The permanent-party sergeant of D Company bawled “Tench-hut!” when Kramer snapped the door open and stepped crisply into the ‘barracks. Kramer froze his face into its approved expression of controlled annoyance and opened his mouth to give the noncom his orders. But the sergeant had miscalculated. One of the scared kids was still frantically mopping the aisle.

Kramer halted. The kid spun around in horror, made some kind of attempt to present arms with the mop and failed.

The mop shot from his soapy hands like a slung baseball bat, and its soggy gray head schlooped against the lieutenant’s dress-blue chest.

The kid turned white and seemed about to faint on the damp board floor. The other kids waited to see him destroyed.

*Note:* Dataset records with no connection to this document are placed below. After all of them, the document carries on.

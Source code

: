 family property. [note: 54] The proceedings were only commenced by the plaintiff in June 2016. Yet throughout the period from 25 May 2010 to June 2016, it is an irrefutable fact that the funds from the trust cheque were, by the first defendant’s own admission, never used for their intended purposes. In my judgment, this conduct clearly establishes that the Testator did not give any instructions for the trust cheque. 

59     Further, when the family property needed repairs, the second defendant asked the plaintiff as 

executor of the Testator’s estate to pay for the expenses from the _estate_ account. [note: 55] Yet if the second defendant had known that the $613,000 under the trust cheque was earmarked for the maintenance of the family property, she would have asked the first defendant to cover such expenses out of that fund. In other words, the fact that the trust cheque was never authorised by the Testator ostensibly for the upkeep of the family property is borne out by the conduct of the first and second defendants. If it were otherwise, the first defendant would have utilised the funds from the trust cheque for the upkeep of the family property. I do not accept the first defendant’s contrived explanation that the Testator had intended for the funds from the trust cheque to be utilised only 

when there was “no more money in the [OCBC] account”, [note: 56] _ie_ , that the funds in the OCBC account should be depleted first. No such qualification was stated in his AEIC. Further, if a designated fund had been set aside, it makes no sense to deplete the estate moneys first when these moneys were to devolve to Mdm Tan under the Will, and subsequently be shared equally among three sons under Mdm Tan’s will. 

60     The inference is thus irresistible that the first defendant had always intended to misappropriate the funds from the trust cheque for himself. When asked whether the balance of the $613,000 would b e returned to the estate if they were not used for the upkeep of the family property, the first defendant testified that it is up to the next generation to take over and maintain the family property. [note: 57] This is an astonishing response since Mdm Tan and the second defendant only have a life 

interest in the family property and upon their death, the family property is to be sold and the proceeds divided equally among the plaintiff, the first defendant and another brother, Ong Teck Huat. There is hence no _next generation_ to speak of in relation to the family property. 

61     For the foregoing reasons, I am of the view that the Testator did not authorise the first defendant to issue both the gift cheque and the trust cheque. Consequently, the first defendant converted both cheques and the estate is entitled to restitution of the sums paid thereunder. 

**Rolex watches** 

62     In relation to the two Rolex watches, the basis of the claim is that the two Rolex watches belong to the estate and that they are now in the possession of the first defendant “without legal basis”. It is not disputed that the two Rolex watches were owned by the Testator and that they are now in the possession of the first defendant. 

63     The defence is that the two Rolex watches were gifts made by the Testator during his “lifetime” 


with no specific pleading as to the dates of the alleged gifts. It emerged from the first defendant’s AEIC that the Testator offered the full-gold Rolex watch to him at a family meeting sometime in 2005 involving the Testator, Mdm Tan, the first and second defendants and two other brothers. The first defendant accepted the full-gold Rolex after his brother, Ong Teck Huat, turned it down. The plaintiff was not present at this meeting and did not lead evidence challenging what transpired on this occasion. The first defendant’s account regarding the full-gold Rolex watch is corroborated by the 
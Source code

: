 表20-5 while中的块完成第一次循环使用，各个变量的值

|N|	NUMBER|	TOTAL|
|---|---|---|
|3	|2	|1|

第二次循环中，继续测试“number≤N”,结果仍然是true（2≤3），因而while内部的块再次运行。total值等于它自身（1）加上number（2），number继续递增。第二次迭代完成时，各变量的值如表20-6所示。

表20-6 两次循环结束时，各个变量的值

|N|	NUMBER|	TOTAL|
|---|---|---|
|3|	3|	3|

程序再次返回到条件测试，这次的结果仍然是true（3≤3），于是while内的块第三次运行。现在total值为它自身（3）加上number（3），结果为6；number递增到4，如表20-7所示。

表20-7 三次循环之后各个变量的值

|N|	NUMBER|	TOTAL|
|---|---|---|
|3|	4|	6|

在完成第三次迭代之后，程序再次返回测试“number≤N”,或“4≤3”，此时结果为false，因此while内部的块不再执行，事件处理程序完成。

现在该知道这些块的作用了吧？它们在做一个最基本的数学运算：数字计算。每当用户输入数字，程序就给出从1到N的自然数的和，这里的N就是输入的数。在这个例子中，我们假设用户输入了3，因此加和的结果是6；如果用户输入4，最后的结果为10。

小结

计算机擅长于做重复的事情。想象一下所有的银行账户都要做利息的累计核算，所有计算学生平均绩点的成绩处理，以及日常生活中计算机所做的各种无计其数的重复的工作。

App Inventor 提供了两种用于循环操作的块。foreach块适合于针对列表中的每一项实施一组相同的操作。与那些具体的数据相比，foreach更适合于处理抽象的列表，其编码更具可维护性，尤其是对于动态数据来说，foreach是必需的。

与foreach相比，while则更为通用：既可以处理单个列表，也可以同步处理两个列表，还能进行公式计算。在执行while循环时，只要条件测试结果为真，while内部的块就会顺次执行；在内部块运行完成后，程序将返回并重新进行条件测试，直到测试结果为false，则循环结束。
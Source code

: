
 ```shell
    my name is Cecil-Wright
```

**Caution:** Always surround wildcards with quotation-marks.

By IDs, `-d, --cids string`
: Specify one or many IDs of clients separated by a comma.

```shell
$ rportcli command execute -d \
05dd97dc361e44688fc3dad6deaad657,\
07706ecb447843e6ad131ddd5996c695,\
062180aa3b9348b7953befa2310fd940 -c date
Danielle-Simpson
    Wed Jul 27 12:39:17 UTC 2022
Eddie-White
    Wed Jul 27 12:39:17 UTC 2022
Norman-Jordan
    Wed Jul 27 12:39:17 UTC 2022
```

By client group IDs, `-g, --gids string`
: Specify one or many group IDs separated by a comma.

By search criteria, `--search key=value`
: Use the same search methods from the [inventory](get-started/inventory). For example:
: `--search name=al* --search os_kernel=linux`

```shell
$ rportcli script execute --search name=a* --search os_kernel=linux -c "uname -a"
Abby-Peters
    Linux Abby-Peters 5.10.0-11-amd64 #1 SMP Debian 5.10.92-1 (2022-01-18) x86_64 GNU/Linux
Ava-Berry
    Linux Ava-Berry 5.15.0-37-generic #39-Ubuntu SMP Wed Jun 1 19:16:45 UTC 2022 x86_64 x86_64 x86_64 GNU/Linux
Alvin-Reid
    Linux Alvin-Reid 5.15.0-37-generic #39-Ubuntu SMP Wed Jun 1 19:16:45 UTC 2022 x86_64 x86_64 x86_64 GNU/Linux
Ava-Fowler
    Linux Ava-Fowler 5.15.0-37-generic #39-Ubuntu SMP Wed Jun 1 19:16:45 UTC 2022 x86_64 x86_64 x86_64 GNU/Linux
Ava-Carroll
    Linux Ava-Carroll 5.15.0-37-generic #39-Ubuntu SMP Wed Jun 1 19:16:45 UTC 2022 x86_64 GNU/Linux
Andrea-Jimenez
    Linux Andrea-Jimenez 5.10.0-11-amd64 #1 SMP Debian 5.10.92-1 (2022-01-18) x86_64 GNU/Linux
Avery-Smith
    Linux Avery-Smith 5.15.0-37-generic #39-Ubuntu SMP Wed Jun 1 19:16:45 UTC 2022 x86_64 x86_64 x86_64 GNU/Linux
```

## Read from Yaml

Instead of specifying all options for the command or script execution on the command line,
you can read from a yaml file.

Kramer was mildly irritated. “At ease,” he said. “Pick up that mop. Sergeant, confound it, next time they buzz you from the orderly room don’t cut it so close.”

The kids sighed perceptibly and glanced covertly at each other in the big bare room, beginning to suspect it might not be too bad after all. Lieutenant Kramer then resumed the expression of a nettled bird of prey and strode down the aisle. Long ago he had worked out a “random” selection of bunks for special attention and now followed it through habit. If he had thought about it any more, he would have supposed that it was still spy-proof; but every noncom in his cadre had long since discovered that Kramer stopped at either every second bunk on the right and every third on the left, or every third bunk on the right and every second on the left-depending on whether the day of the month was odd or even. This would not have worried Kramer if he had known it; but he never even noticed that the men beside the bunks he stopped at were always the best-shaved, best-policed and healthiest looking in each barracks.

Regardless, he delivered a certain quota of meaningless demerits which were gravely recorded by the sergeant. Of blue-eyed men on the left and brown-eyed men on the right (this, at least, had not been penetrated by the noncoms) he went on to ask their names and home towns. Before discovering crossword puzzles he had memorized atlases, and so he had something to say about every home town he had yet encountered. In this respect at least he considered himself an above-average officer, and indeed he was.

It wasn’t the Old Army, not by a long shot, but when the draft age went down to fifteen some of the Old Army’s little ways had to go. One experimental reception station in Virginia was trying out a Barracks Mother system. Kramer, thankful for small favors, was glad they hadn’t put him on that project. Even here he was expected, at the end of the inspection, to call the “men” around him and ask if anything was bothering them. Something always was. Some gangling kid would scare up the nerve to ask, gee, lieutenant, I know what the Morale Officer said, but exactly why didn’t we ever use the megaton-head missiles, and another would want to know how come Lunar Base was such a washout, tactically speaking, sir. And then he would have to rehearse the dry “recommended discussion themes” from the briefing books; and then, finally, one of them, nudged on by others, would pipe up, “Lieutenant, what’s it like in the Blank Tanks?” And he would know that already, forty-eight hours after induction, the kids all knew about what Lieutenant John Kramer had done.